◆ **Directions for this task**: Read through the material below and find each line that has the word "GameManager"; copy it.
+-------+
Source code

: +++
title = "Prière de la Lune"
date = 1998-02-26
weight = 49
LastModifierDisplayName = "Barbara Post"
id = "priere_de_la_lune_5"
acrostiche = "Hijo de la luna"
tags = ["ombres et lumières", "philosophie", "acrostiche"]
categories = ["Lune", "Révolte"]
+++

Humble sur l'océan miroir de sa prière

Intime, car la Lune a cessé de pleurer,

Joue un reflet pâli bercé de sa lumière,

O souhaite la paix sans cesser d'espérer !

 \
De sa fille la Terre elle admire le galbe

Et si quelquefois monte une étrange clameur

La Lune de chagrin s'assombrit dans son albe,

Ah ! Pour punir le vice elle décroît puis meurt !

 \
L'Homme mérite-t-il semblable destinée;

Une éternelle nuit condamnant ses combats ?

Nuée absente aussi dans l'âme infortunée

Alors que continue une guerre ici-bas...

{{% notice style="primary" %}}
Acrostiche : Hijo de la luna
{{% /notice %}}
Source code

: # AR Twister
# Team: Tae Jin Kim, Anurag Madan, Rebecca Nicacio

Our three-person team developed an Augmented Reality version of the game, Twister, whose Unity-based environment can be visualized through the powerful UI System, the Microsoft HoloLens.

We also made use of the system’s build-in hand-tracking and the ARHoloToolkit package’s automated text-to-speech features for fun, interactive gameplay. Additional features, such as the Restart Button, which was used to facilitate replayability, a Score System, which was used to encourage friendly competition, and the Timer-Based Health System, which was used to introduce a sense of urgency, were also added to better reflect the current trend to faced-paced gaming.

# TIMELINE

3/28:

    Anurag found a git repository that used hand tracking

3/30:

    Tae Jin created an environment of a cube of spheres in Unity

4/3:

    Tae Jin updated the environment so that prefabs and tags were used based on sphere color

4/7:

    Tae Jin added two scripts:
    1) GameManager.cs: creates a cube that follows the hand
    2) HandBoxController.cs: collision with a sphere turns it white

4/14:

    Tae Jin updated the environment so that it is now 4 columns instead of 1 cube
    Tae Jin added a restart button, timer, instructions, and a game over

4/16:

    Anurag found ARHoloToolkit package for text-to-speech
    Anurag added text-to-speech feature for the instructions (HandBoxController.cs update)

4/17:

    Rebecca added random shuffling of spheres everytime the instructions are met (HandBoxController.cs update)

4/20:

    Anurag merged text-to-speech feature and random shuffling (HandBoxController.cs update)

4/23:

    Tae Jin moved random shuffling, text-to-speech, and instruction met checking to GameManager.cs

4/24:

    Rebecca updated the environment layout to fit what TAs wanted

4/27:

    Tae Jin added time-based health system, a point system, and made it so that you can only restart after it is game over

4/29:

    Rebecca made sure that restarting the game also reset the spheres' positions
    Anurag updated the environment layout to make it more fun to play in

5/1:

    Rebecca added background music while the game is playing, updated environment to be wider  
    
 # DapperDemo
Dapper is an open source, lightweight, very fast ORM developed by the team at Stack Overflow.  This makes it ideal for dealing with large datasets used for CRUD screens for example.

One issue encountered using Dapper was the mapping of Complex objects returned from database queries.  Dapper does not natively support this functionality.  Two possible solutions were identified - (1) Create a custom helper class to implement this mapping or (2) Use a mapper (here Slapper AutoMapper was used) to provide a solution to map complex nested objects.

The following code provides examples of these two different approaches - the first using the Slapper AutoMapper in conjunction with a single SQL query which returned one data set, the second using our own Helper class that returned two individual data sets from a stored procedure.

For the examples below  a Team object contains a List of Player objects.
+-------+
◆ **Your response**:
    1) GameManager.cs: creates a cube that follows the hand
    Tae Jin moved random shuffling, text-to-speech, and instruction met checking to GameManager.cs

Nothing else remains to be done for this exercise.